Strait-laced Gaurav (Sidharth Malhotra) wants nothing more from life than a nice house, a wife, kids, and a reliable car. While the wife and kids are still a work in progress, Gaurav is the proud new owner of the safest minivan on the market and a McMansion in the Miami suburbs. The dining room furnishings are from Pottery Barn and the kitchen Crate & Barrel, he proudly tells his guests.

Gaurav’s top candidate to fill the “wife” part of his dream is his peppy colleague, Kavya (Jacqueline Fernandez). She genuinely likes Gaurav, but he’s too boring for her taste. She wants a husband who suits her free-spending, fast-driving lifestyle.

While Gaurav gets advice from his married co-worker, Dikshit (Hussain Dalal), on how to appeal to Kavya’s wild side, the action shifts to Bangkok. A group of secret agents infiltrate the Chinese embassy, led by Rishi (also Malhotra), a dashing James Bond-type who’s a dead-ringer for Gaurav. This is the dynamic man Kavya has been dreaming of.
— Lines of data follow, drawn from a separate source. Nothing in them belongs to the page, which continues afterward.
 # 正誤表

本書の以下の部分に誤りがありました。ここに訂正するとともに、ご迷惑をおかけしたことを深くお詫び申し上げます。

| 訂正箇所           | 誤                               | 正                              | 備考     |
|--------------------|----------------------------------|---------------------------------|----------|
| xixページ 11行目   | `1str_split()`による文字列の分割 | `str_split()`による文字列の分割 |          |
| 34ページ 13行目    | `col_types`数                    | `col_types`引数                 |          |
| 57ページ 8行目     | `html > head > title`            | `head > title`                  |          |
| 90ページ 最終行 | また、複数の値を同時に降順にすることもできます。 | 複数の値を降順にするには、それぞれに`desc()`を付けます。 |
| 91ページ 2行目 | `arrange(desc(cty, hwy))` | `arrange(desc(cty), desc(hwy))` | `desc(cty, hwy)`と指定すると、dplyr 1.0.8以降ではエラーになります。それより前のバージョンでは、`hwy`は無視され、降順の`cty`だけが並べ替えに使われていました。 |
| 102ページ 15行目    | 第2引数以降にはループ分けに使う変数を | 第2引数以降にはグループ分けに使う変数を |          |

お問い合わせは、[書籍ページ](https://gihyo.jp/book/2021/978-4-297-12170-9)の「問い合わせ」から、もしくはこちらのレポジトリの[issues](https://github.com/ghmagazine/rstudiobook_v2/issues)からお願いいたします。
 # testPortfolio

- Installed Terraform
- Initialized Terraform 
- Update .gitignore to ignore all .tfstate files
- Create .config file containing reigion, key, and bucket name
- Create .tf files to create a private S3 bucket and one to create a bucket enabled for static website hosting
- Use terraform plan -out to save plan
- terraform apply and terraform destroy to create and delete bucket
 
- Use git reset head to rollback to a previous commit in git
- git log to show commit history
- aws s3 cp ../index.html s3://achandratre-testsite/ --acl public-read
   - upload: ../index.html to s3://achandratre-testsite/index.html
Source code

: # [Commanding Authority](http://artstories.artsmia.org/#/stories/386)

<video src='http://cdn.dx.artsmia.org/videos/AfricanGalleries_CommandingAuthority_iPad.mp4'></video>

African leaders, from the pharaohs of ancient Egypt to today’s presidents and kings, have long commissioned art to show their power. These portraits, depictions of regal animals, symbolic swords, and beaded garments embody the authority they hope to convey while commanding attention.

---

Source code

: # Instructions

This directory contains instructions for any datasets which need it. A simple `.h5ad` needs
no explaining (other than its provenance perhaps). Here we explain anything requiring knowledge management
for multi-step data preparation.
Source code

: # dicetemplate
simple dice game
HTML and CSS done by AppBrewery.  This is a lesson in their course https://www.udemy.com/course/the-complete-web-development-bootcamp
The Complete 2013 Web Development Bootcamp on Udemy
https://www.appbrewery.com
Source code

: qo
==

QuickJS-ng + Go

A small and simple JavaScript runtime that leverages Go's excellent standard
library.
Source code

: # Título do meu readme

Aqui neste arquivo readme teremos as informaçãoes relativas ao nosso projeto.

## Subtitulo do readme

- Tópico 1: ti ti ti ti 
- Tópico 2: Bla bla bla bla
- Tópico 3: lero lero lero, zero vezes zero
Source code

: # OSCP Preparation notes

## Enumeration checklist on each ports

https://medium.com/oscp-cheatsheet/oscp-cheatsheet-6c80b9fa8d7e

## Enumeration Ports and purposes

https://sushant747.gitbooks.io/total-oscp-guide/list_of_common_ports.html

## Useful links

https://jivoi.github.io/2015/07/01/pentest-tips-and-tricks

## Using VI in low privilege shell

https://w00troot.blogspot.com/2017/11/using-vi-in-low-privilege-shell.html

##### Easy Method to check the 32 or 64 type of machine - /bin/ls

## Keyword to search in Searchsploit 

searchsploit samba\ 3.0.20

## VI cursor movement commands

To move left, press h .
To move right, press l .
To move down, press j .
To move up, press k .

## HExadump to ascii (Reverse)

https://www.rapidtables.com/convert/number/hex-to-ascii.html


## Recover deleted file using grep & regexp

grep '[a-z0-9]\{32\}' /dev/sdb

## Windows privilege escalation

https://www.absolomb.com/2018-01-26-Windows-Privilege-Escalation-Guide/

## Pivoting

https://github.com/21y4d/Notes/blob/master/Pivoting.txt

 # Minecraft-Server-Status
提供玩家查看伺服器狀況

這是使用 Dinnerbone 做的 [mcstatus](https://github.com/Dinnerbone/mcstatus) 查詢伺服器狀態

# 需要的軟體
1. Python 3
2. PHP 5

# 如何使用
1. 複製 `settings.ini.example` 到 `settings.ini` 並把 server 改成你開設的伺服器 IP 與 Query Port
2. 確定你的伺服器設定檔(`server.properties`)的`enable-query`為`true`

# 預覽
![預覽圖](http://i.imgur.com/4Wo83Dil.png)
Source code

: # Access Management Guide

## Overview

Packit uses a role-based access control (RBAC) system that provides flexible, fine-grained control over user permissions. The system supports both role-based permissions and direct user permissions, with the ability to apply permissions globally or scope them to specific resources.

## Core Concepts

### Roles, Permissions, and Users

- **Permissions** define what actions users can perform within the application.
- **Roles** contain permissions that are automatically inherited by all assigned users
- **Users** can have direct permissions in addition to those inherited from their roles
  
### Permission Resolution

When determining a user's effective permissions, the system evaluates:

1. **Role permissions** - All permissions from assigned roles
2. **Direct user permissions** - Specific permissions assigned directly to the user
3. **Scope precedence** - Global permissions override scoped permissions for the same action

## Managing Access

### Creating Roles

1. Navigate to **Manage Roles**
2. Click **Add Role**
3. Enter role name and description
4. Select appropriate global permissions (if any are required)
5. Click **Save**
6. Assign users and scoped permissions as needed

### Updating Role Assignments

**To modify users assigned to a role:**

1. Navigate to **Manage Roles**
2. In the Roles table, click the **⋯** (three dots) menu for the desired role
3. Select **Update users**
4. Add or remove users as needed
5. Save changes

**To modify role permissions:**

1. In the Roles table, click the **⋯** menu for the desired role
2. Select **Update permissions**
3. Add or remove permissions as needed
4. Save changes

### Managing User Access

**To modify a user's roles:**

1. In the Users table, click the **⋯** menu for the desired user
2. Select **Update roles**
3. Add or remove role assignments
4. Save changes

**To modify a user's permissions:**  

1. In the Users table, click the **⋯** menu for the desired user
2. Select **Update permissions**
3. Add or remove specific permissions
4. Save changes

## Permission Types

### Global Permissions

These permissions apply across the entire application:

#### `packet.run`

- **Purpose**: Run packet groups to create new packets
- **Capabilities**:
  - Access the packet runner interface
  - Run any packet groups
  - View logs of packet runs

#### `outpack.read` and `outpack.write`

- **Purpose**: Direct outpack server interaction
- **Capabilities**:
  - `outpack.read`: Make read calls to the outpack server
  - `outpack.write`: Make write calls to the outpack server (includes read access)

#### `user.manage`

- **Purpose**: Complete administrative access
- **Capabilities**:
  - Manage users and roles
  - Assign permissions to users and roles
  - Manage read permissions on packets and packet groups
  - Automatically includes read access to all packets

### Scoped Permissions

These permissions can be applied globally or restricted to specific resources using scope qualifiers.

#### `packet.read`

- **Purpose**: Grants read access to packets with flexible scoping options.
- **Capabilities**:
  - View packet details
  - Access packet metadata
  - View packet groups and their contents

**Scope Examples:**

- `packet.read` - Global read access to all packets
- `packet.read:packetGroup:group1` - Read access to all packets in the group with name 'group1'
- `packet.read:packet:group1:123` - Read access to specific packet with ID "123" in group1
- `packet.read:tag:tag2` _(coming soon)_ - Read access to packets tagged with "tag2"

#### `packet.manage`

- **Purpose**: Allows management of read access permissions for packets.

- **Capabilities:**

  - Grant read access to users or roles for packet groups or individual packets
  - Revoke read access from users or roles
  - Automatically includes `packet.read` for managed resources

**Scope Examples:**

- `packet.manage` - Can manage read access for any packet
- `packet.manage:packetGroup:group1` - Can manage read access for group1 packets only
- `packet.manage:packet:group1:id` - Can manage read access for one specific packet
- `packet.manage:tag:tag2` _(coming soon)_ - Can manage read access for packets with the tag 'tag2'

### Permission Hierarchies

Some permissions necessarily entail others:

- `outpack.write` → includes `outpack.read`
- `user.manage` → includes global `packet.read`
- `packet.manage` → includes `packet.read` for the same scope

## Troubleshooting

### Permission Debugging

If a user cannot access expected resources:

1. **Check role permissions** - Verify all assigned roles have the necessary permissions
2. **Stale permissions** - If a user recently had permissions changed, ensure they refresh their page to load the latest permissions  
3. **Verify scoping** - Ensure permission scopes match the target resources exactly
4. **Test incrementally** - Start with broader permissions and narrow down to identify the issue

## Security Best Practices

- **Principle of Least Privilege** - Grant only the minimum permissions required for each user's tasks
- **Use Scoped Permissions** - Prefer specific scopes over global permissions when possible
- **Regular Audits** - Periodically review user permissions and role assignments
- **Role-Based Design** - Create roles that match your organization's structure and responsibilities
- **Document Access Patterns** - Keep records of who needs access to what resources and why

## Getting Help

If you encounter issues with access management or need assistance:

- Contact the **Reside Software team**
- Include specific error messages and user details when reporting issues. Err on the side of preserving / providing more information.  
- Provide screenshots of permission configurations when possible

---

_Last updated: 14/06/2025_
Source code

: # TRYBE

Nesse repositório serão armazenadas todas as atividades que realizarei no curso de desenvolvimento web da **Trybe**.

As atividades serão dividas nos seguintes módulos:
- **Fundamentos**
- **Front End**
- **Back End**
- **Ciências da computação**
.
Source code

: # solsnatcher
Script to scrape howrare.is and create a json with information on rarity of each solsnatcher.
Following a botched safe-cracking attempt and subsequent motorcycle chase, Rishi and his crew — which includes his trigger-happy accomplice Yakub (Darshan Kumar) — return to headquarters to meet with their leader: The Colonel (Suniel Shetty). Rishi is tired of life as a extrajudicial assassin for Unit X, desiring instead a quiet family life in a home he can call his own — exactly the life that Gaurav has.

When his appeals to patriotism and personal loyalty don’t work, The Colonel offers to let Rishi go after one last job. Rishi and crew just need to intercept a package in Mumbai. Meanwhile, in Miami, Gaurav is chosen to deliver sensitive information in person to a client located — where else? — Mumbai!

Unlike previous films by the directing duo Raj & D.K. and their co-writer Sita Menon, A Gentleman is well-paced, allowing enough time to linger on details without ever feeling slow. The movie also establishes a sense of place, familiarizing the audience with the layout of Gaurav’s neighborhood and paying off that familiarity later on.

There are some great jokes in A Gentleman aimed at the US. Asked if she knows how to shoot, an exasperated Kavya says, “It’s America,” before cocking her gun like a pro. A laundromat owner named Jignesh (Amit Mistry) is tasked with finding someone, so he activates his spy network: the Desi Store Mafia Group, made up of the owners of Indian grocery stores and restaurants across Miami. My high school friend Ramya once lamented that there were no secrets within the local desi community, and attributing that to an organized business syndicate is pretty funny.

Malhotra and Fernandez suit this material, and not just because they are both gorgeous and fit for skimpy Miami attire. They bring energy to action scenes, heat to romantic sequences, and they share a nice rapport during lighter, humorous moments as well. It’s always a treat to watch Fernandez dance, and thankfully she gets a good soundtrack to dance to, including the Sachin-Jigar bop “Bandook Meri Laila.”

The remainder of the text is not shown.